When you run the Verification (F8), all segments where the source includes the term “file” but the target doesn’t include “tiedosto” will be flagged in the verification results. It worked beautifully in my case, and I had fixed the problems in less than 5 minutes. Another nice thing with this method is that it works well even with Finnish because you can just use the Finnish word stem without having to worry about the various endings the word might have in the text.

There were a few false positives caused by words like profile (the matching translation would be profiili). These were easy to skip while going through the verification results since there weren’t many of them.
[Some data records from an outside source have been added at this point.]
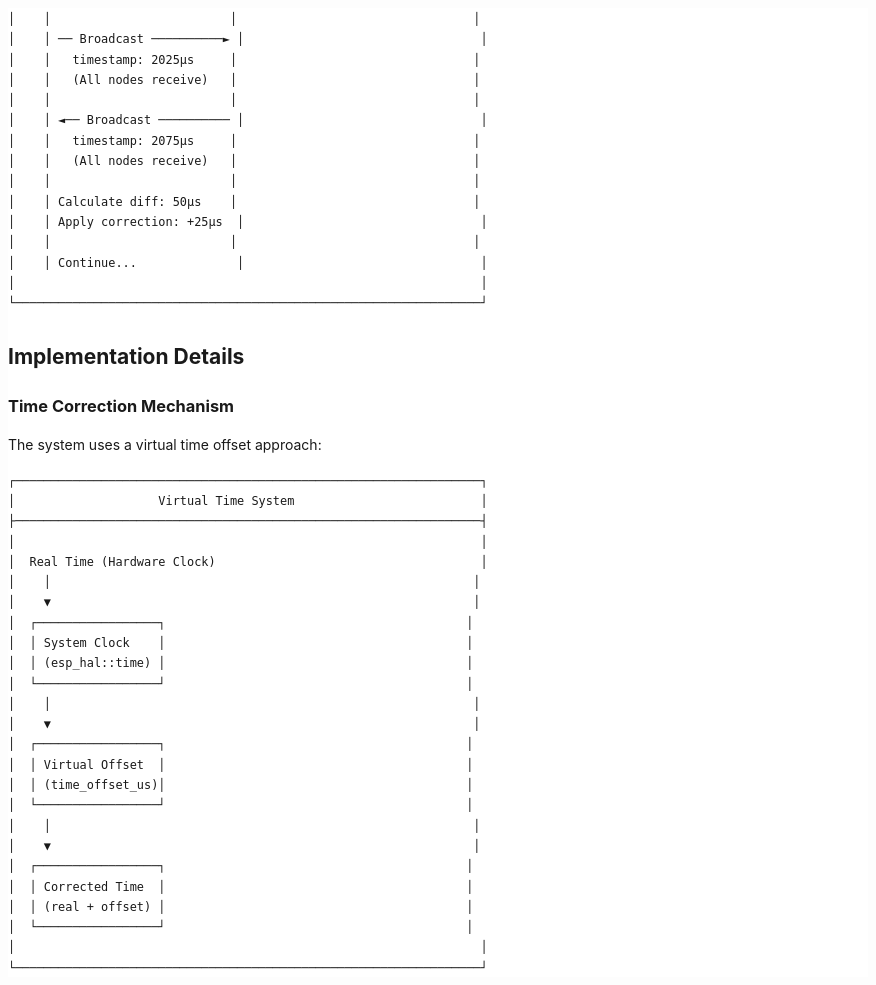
 ```
│    │                         │                                 │
│    │ ── Broadcast ──────────► │                                 │
│    │   timestamp: 2025μs     │                                 │
│    │   (All nodes receive)   │                                 │
│    │                         │                                 │
│    │ ◄── Broadcast ────────── │                                 │
│    │   timestamp: 2075μs     │                                 │
│    │   (All nodes receive)   │                                 │
│    │                         │                                 │
│    │ Calculate diff: 50μs    │                                 │
│    │ Apply correction: +25μs  │                                 │
│    │                         │                                 │
│    │ Continue...              │                                 │
│                                                                 │
└─────────────────────────────────────────────────────────────────┘
```

## Implementation Details

### Time Correction Mechanism

The system uses a virtual time offset approach:

```
┌─────────────────────────────────────────────────────────────────┐
│                    Virtual Time System                          │
├─────────────────────────────────────────────────────────────────┤
│                                                                 │
│  Real Time (Hardware Clock)                                     │
│    │                                                           │
│    ▼                                                           │
│  ┌─────────────────┐                                          │
│  │ System Clock    │                                          │
│  │ (esp_hal::time) │                                          │
│  └─────────────────┘                                          │
│    │                                                           │
│    ▼                                                           │
│  ┌─────────────────┐                                          │
│  │ Virtual Offset  │                                          │
│  │ (time_offset_us)│                                          │
│  └─────────────────┘                                          │
│    │                                                           │
│    ▼                                                           │
│  ┌─────────────────┐                                          │
│  │ Corrected Time  │                                          │
│  │ (real + offset) │                                          │
│  └─────────────────┘                                          │
│                                                                 │
└─────────────────────────────────────────────────────────────────┘
```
However, it’s also possible to fine-tune the search with the help of “real” regular expressions to look for exact matches only, if needed. You can also run the check in the opposite direction for extra security by using the Report if target matches but not the source option.

Purple Haze – Overdose of Tags

I think tags are one of the most disliked things in Studio. This is particularly true with those users who previously translated using Workbench in Word because there you never saw tags. Tags can be annoying but it really helps if one understands how they function and how they can be handled in Studio. There’s a good blog article by Paul Filkin about handling tags here and the Studio Help also has some good info on the topic.

What’s really annoying are files that have a huge number of tags that don’t have any real meaning for the document. These are often tags that apply a different formatting to spaces between words or turn the same formatting on and off constantly. If there are only a few of them, it’s relatively easy to see that there’s no need to include them in the translation. However, dealing with a large quantity of this purple haze makes it difficult to perceive the actual text and it slows down the translation process. It’s also easier to miss the real tags and the tag verification feature becomes practically useless when there are hundreds of unnecessary warning messages.

These types of tags are common in files converted or copied from PDF format but they can also be easily produced in Word by applying and changing formatting incorrectly, for example by leaving a different formatting in spaces between words. This is very easy to do without realizing it because you don’t see the tags in Word.

A friend of mine asked me recently if there’s anything she could do to reduce the number of unnecessary tags in her files, so I thought to expand my original reply and share it here as well. I took one of her DOC files (about 1,200 words) and tested various ways to lower the tag count. When I opened the file directly in Studio there were well over 1,000 formatting tags (see Figure 1). I think this was the worst file I’ve ever seen – in most segments there were two pairs of tags between every word! These were mostly font color and spacing tags that applied a different formatting for spaces or turned the same formatting off and on, and obviously were completely unnecessary.

Anni tanni tags Raw DOC

Figure 1. The DOC file opened directly in Trados Studio without any prepping. (Note that the original French source text has been replaced with a Finnish children’s poem to protect the confidentiality of the original text. You didn’t miss anything. It was a really boring text, at least compared to Anni and her trip across the lawn to the cellar to fetch butter, milk and potatoes.)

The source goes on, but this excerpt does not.